Listed records Block Start
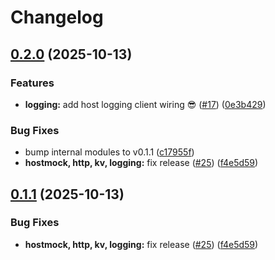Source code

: # Changelog

## [0.2.0](https://github.com/madflojo/sdk/compare/logging/v0.1.1...logging/v0.2.0) (2025-10-13)


### Features

* **logging:** add host logging client wiring 😎 ([#17](https://github.com/madflojo/sdk/issues/17)) ([0e3b429](https://github.com/madflojo/sdk/commit/0e3b429c54149201754686c8581f6dc76cdbca2b))


### Bug Fixes

* bump internal modules to v0.1.1 ([c17955f](https://github.com/madflojo/sdk/commit/c17955f8b8a51f4afeaea64d79f0f6e19c23a26f))
* **hostmock, http, kv, logging:** fix release ([#25](https://github.com/madflojo/sdk/issues/25)) ([f4e5d59](https://github.com/madflojo/sdk/commit/f4e5d591f9194a8eff2098e643440fd5ca8a9835))

## [0.1.1](https://github.com/tarmac-project/sdk/compare/logging/v0.1.0...logging/v0.1.1) (2025-10-13)


### Bug Fixes

* **hostmock, http, kv, logging:** fix release ([#25](https://github.com/tarmac-project/sdk/issues/25)) ([f4e5d59](https://github.com/tarmac-project/sdk/commit/f4e5d591f9194a8eff2098e643440fd5ca8a9835))
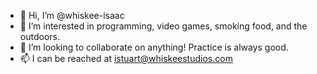 - 👋 Hi, I’m @whiskee-isaac
- 👀 I’m interested in programming, video games, smoking food, and the outdoors.
- 💞️ I’m looking to collaborate on anything! Practice is always good.
- 📫 I can be reached at istuart@whiskeestudios.com

<!---
whiskee-isaac/whiskee-isaac is a ✨ special ✨ repository because its `README.md` (this file) appears on your GitHub profile.
You can click the Preview link to take a look at your changes.
--->
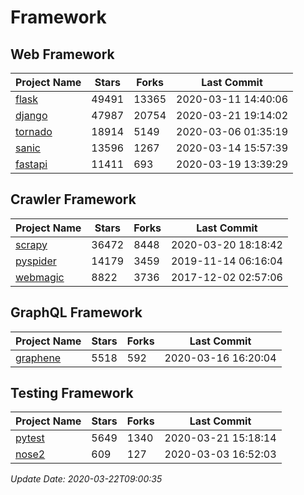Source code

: # Framework

## Web Framework

| Project Name | Stars | Forks | Last Commit |
| ------------ | ----- | ----- | ----------- |
| [flask](https://github.com/pallets/flask) | 49491 | 13365 | 2020-03-11 14:40:06 |
| [django](https://github.com/django/django) | 47987 | 20754 | 2020-03-21 19:14:02 |
| [tornado](https://github.com/tornadoweb/tornado) | 18914 | 5149 | 2020-03-06 01:35:19 |
| [sanic](https://github.com/huge-success/sanic) | 13596 | 1267 | 2020-03-14 15:57:39 |
| [fastapi](https://github.com/tiangolo/fastapi) | 11411 | 693 | 2020-03-19 13:39:29 |

## Crawler Framework

| Project Name | Stars | Forks | Last Commit |
| ------------ | ----- | ----- | ----------- |
| [scrapy](https://github.com/scrapy/scrapy) | 36472 | 8448 | 2020-03-20 18:18:42 |
| [pyspider](https://github.com/binux/pyspider) | 14179 | 3459 | 2019-11-14 06:16:04 |
| [webmagic](https://github.com/code4craft/webmagic) | 8822 | 3736 | 2017-12-02 02:57:06 |

## GraphQL Framework

| Project Name | Stars | Forks | Last Commit |
| ------------ | ----- | ----- | ----------- |
| [graphene](https://github.com/graphql-python/graphene) | 5518 | 592 | 2020-03-16 16:20:04 |

## Testing Framework

| Project Name | Stars | Forks | Last Commit |
| ------------ | ----- | ----- | ----------- |
| [pytest](https://github.com/pytest-dev/pytest) | 5649 | 1340 | 2020-03-21 15:18:14 |
| [nose2](https://github.com/nose-devs/nose2) | 609 | 127 | 2020-03-03 16:52:03 |

*Update Date: 2020-03-22T09:00:35*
Listed records Block End
*Directions*
Using the entries above, transcribe exactly from the line that has "bump internal modules" through the line that has "2017-12-02 02:57:06 |". Pictures are dropped.

*Written solution*
* bump internal modules to v0.1.1 ([c17955f](https://github.com/madflojo/sdk/commit/c17955f8b8a51f4afeaea64d79f0f6e19c23a26f))
* **hostmock, http, kv, logging:** fix release ([#25](https://github.com/madflojo/sdk/issues/25)) ([f4e5d59](https://github.com/madflojo/sdk/commit/f4e5d591f9194a8eff2098e643440fd5ca8a9835))

## [0.1.1](https://github.com/tarmac-project/sdk/compare/logging/v0.1.0...logging/v0.1.1) (2025-10-13)


### Bug Fixes

* **hostmock, http, kv, logging:** fix release ([#25](https://github.com/tarmac-project/sdk/issues/25)) ([f4e5d59](https://github.com/tarmac-project/sdk/commit/f4e5d591f9194a8eff2098e643440fd5ca8a9835))
 - 👋 Hi, I’m @whiskee-isaac
- 👀 I’m interested in programming, video games, smoking food, and the outdoors.
- 💞️ I’m looking to collaborate on anything! Practice is always good.
- 📫 I can be reached at istuart@whiskeestudios.com

<!---
whiskee-isaac/whiskee-isaac is a ✨ special ✨ repository because its `README.md` (this file) appears on your GitHub profile.
You can click the Preview link to take a look at your changes.
--->
Source code

: # Framework

## Web Framework

| Project Name | Stars | Forks | Last Commit |
| ------------ | ----- | ----- | ----------- |
| [flask](https://github.com/pallets/flask) | 49491 | 13365 | 2020-03-11 14:40:06 |
| [django](https://github.com/django/django) | 47987 | 20754 | 2020-03-21 19:14:02 |
| [tornado](https://github.com/tornadoweb/tornado) | 18914 | 5149 | 2020-03-06 01:35:19 |
| [sanic](https://github.com/huge-success/sanic) | 13596 | 1267 | 2020-03-14 15:57:39 |
| [fastapi](https://github.com/tiangolo/fastapi) | 11411 | 693 | 2020-03-19 13:39:29 |

## Crawler Framework

| Project Name | Stars | Forks | Last Commit |
| ------------ | ----- | ----- | ----------- |
| [scrapy](https://github.com/scrapy/scrapy) | 36472 | 8448 | 2020-03-20 18:18:42 |
| [pyspider](https://github.com/binux/pyspider) | 14179 | 3459 | 2019-11-14 06:16:04 |
| [webmagic](https://github.com/code4craft/webmagic) | 8822 | 3736 | 2017-12-02 02:57:06 |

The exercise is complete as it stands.